■ **What the task asks**
Only the lines from the beginning of the entries through the one with "with Hadamard matrices." should be written out, please, exactly and without any pictures.

Supplied entries Start Marker

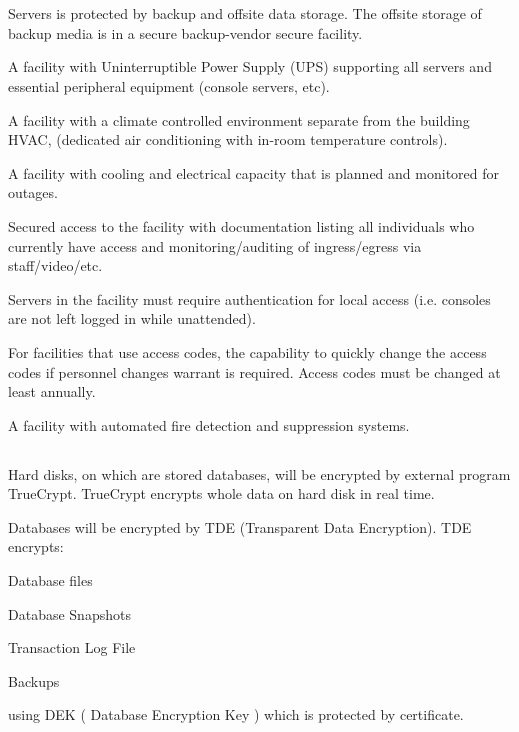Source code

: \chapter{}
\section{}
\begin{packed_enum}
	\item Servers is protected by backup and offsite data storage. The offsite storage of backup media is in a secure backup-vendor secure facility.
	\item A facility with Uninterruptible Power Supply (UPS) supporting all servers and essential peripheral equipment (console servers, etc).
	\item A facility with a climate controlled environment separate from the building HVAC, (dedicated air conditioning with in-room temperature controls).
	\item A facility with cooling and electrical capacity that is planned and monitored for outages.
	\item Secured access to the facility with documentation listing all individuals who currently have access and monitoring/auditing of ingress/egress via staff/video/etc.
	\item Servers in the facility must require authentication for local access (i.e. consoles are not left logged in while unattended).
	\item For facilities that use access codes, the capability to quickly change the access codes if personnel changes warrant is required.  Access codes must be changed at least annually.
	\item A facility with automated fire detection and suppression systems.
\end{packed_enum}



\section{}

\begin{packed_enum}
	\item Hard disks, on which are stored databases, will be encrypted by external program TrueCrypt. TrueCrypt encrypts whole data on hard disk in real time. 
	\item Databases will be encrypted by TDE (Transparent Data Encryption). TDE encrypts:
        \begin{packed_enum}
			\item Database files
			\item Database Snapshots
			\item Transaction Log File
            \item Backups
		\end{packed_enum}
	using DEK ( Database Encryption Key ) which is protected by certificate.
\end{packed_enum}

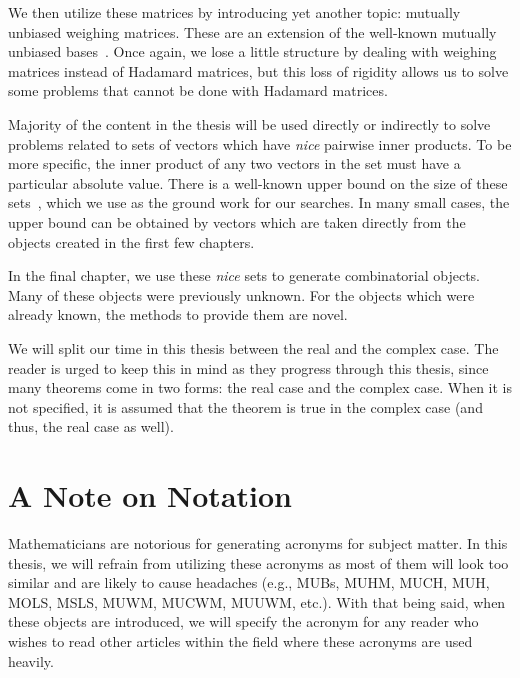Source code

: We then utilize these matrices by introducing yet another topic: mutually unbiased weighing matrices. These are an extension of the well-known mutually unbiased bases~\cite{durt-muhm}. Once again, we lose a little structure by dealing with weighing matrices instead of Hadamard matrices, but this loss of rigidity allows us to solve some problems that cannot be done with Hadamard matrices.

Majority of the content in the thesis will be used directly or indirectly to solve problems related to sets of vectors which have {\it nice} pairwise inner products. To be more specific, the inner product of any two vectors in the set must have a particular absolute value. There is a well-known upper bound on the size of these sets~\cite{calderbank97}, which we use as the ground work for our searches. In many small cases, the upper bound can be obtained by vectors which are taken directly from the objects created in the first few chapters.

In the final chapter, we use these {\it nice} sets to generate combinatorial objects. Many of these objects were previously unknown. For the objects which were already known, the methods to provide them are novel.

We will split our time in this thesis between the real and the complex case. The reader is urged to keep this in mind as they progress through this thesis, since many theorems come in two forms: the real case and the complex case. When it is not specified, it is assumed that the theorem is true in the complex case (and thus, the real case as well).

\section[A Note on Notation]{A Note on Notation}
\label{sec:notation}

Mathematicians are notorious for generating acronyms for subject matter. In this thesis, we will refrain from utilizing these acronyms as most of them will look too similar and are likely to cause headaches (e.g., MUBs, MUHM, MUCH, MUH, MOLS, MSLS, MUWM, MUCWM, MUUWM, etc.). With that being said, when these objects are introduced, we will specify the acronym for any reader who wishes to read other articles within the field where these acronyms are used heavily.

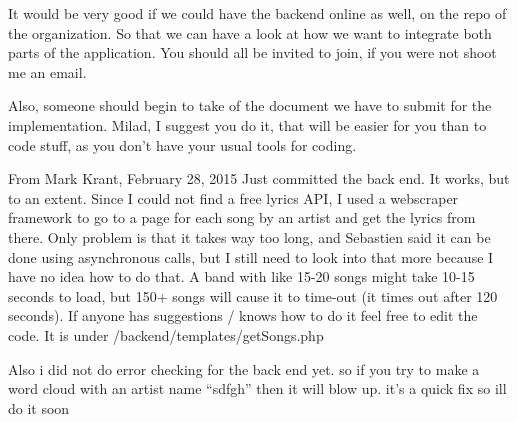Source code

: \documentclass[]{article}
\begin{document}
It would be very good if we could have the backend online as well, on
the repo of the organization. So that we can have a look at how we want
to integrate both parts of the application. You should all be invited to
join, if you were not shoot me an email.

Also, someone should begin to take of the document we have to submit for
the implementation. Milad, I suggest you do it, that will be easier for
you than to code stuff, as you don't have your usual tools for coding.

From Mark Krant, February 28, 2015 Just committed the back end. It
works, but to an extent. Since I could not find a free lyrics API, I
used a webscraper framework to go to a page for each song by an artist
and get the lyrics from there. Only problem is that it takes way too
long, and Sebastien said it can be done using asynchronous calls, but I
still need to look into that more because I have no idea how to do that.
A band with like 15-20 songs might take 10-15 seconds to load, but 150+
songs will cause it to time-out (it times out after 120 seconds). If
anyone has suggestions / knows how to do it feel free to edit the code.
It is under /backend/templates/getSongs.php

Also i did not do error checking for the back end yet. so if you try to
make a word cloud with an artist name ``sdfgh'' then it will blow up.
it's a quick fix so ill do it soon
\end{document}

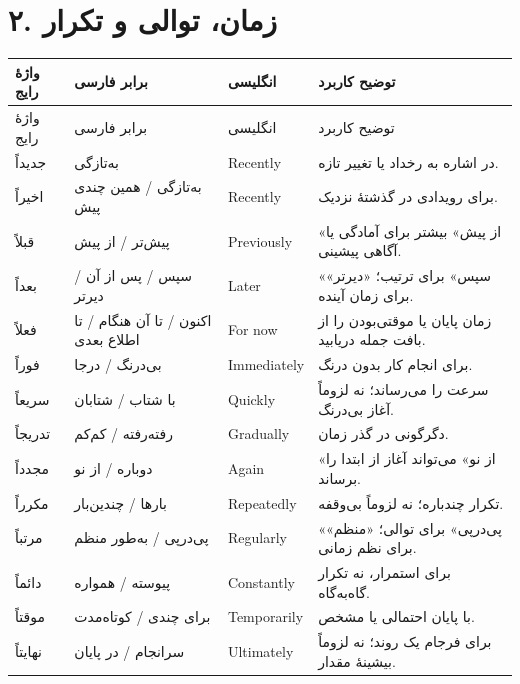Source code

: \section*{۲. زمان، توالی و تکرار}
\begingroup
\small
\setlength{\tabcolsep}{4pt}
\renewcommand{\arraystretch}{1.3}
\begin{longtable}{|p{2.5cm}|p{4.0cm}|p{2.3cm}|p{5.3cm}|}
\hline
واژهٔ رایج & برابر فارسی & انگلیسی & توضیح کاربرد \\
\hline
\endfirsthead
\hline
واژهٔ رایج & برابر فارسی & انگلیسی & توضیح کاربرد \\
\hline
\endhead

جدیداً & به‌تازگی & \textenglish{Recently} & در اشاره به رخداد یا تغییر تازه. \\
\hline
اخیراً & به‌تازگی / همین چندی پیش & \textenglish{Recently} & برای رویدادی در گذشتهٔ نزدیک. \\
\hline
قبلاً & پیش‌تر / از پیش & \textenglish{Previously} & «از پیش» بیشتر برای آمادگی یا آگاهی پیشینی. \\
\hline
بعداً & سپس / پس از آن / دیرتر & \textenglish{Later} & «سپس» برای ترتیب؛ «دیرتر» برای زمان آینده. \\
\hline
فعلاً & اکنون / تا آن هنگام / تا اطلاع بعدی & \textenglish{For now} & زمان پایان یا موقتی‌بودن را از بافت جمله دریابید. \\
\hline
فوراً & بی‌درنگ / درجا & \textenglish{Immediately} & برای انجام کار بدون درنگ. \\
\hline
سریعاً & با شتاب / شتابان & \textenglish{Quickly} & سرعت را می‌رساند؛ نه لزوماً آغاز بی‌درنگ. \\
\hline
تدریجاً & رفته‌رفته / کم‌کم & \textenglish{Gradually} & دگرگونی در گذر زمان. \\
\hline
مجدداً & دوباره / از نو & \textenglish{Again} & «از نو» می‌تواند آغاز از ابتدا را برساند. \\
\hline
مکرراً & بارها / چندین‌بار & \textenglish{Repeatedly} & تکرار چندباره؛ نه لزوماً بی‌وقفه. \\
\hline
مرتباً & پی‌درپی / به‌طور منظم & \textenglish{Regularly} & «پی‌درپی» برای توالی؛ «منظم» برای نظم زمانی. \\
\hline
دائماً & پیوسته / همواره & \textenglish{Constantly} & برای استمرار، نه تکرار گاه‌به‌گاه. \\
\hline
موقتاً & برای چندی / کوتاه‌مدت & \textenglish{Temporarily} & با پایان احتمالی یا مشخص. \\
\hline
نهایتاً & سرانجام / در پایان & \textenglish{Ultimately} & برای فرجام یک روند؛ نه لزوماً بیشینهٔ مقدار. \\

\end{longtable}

Supplied entries End Marker

■ **Answer for this exercise**
Source code

: \chapter{}
\section{}
\begin{packed_enum}
	\item Servers is protected by backup and offsite data storage. The offsite storage of backup media is in a secure backup-vendor secure facility.
	\item A facility with Uninterruptible Power Supply (UPS) supporting all servers and essential peripheral equipment (console servers, etc).
	\item A facility with a climate controlled environment separate from the building HVAC, (dedicated air conditioning with in-room temperature controls).
	\item A facility with cooling and electrical capacity that is planned and monitored for outages.
	\item Secured access to the facility with documentation listing all individuals who currently have access and monitoring/auditing of ingress/egress via staff/video/etc.
	\item Servers in the facility must require authentication for local access (i.e. consoles are not left logged in while unattended).
	\item For facilities that use access codes, the capability to quickly change the access codes if personnel changes warrant is required.  Access codes must be changed at least annually.
	\item A facility with automated fire detection and suppression systems.
\end{packed_enum}



\section{}

\begin{packed_enum}
	\item Hard disks, on which are stored databases, will be encrypted by external program TrueCrypt. TrueCrypt encrypts whole data on hard disk in real time. 
	\item Databases will be encrypted by TDE (Transparent Data Encryption). TDE encrypts:
        \begin{packed_enum}
			\item Database files
			\item Database Snapshots
			\item Transaction Log File
            \item Backups
		\end{packed_enum}
	using DEK ( Database Encryption Key ) which is protected by certificate.
\end{packed_enum}

Source code

: We then utilize these matrices by introducing yet another topic: mutually unbiased weighing matrices. These are an extension of the well-known mutually unbiased bases~\cite{durt-muhm}. Once again, we lose a little structure by dealing with weighing matrices instead of Hadamard matrices, but this loss of rigidity allows us to solve some problems that cannot be done with Hadamard matrices.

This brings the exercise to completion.